The config file includes some additional elements, most notably an exclude filter, which tells clang-uml to skip all private methods as well as participants_order list, which allows us to adjust the order to the sequence participants in the final diagram (although usually the default order is just fine). Also, this time we want to include condition statements (generate_condition_statements: true) as well as any comments preceding call expressions (generate_message_comments: true). This produces the following diagram:

Here the benefit of sequence diagrams is I think rather obvious. In one small diagram we can see not only all generated template instantiations, but also which of them handle which calls and in what order when sending a message.

Package diagrams

Sometimes we’re interested in a more high level view of the codebase structure, which can be reflected in a package diagram, especially if it contains dependencies between the packages. Similarly to packages in class diagrams, clang-uml can generate the package diagrams from namespaces, directories and C++20 modules.

Namespace dependencies

Let’s see what it looks like for a namespace package diagram:

#include <array>
#include <map>
#include <memory>
#include <string>
#include <vector>

namespace namespace_package {
namespace A::AA {
namespace A1 {
struct CA { };
}
namespace A2 {
template <typename T> struct CB {
    T cb;
};
}
namespace A3 {
struct CC { };
}
namespace A4 {
struct CD { };
}
namespace A5 {
struct CE { };
}
namespace A6 {
struct CF { };
}
namespace A7 {
struct CG { };
}
namespace A8 {
struct CH { };
}
namespace A9 {
struct CI { };
}
namespace A10 {
struct CJ { };
}
namespace A11 {
struct CK { };
}
namespace A12 {
struct CL { };
}
namespace A13 {
struct CM { };
}
namespace A14 {
struct CN { };
}
namespace A15 {
struct CO { };
}
namespace A16 {
struct CP { };
}
namespace A17 {
struct CR { };
}
namespace A18 {
enum class S { s1, s2, s3 };
}
}
namespace B::BB::BBB {
class CBA : public A::AA::A6::CF {
public:
    A::AA::A1::CA *ca_;
    A::AA::A2::CB<int> cb_;
    std::shared_ptr<A::AA::A3::CC> cc_;
    std::map<std::string, std::unique_ptr<A::AA::A4::CD>> *cd_;
    std::array<A::AA::A15::CO, 5> co_;
    static A::AA::A16::CP *cp_;

    CBA() = default;

    CBA(A::AA::A14::CN *cn) { }

    friend A::AA::A17::CR;

    template <typename... Item> CBA(std::tuple<Item...> &items) { }

    void ce(const std::vector<A::AA::A5::CE> /*ce_*/) { }

    std::shared_ptr<A::AA::A7::CG> cg() { return {}; }

    template <typename T>
    void ch(std::map<T, std::shared_ptr<A::AA::A8::CH>> &ch_)
    {
    }

    template <typename T>
    std::map<T, std::shared_ptr<A::AA::A9::CI>> ci(T * /*t*/)
    {
        return {};
    }

    A::AA::A18::S s;
};

void cj(std::unique_ptr<A::AA::A10::CJ> /*cj_*/) { }
}
} // namespace namespace_package

with the following config:

  namespace_package:
    type: package
    glob:
      - namespace_package.cpp
    include:
      namespaces:
        - namespace_package
    using_namespace: namespace_package

produces the following diagram:

The dashed arrows represent package dependencies (in this case namespace dependencies), i.e. an arrow from B::BB::BBB to A::AA::A1 means that some class in B::BB::BBB uses some declaration from A::AA::A1 (in this case it’s A::AA::A1::CA).

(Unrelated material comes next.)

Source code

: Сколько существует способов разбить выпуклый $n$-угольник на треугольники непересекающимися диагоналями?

Relationship lines are actually links to source code on GitHub, you can click on them and you should get to the respective line in the code.

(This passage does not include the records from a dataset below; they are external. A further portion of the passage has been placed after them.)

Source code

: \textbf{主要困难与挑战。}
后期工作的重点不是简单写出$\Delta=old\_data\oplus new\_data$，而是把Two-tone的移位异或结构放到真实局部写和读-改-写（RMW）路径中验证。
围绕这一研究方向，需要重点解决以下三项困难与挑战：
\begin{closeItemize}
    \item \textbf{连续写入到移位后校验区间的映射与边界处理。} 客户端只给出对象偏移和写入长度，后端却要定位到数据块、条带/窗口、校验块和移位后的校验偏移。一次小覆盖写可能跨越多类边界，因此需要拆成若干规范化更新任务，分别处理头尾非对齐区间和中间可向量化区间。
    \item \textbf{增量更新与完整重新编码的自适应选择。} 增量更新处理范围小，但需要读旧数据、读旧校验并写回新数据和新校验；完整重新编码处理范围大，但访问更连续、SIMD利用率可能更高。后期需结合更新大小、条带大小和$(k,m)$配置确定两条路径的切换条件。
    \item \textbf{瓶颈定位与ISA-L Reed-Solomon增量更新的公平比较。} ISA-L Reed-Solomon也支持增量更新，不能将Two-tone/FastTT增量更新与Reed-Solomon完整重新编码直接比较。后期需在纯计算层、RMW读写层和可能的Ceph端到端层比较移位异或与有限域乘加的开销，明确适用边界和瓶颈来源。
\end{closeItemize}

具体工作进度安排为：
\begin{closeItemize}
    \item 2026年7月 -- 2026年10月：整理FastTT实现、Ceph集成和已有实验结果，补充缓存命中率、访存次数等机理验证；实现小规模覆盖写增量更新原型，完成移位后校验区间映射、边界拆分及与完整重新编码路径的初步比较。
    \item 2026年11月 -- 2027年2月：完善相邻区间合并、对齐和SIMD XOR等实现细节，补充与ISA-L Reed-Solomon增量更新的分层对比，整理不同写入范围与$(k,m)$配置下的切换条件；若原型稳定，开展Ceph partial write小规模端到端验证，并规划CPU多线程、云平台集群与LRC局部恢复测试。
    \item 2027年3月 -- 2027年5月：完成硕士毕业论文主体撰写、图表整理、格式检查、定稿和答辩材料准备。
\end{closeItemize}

This type of diagram can be very useful in larger code bases, where you want to maintain a strict separation of concerns between components. By having this diagram generated as part of CI we can continuously monitor whether some unwanted dependencies haven’t crept in into the code.

Include diagrams

Finally, clang-uml can also generate include dependency graph diagrams.

Simple include graph diagram

Let’s consider a very simple code spread over a few files:

include_diagram/include/include1.h:

#pragma once

#include "lib1/lib1.h"
#include <yaml-cpp/yaml.h>
#include <string>

namespace basic_include {
int foo() { return lib1::foo2(); }
} // namespace basic_include

include_diagram/include/lib1/lib1.h:

#pragma once

namespace basic_include::lib1 {
int foo2() { return 0; }
} // namespace basic_include::lib1

include_diagram/src/include_diagram.cpp:

#include "../include/include1.h"

namespace basic_include {
} // namespace basic_include

The config file for this diagram looks like this:

  basic_include:
    type: include
    glob:
      - src/include_diagram.cpp
    generate_system_headers: true
    relative_to: include_diagram
    include:
      paths:
        - .

The generate_system_headers tells clang-uml to also show system header files (included using angle brackets) directly included by project code, render paths relative to include_diagram subdirectory and only include files in that subdirectory (except for the system headers). The resulting diagram looks as follows:

Dashed arrows represent system includes, regular arrows represent internal includes.

Diagram filters

As I mentioned at the beginning, diagram filters are the key feature of clang-uml, enabling declarative specification of each diagram scope in a way that on the one hand enables describing what the diagram should contain, but on the other hand is flexible enough so that it doesn’t have to be updated too often as code evolves.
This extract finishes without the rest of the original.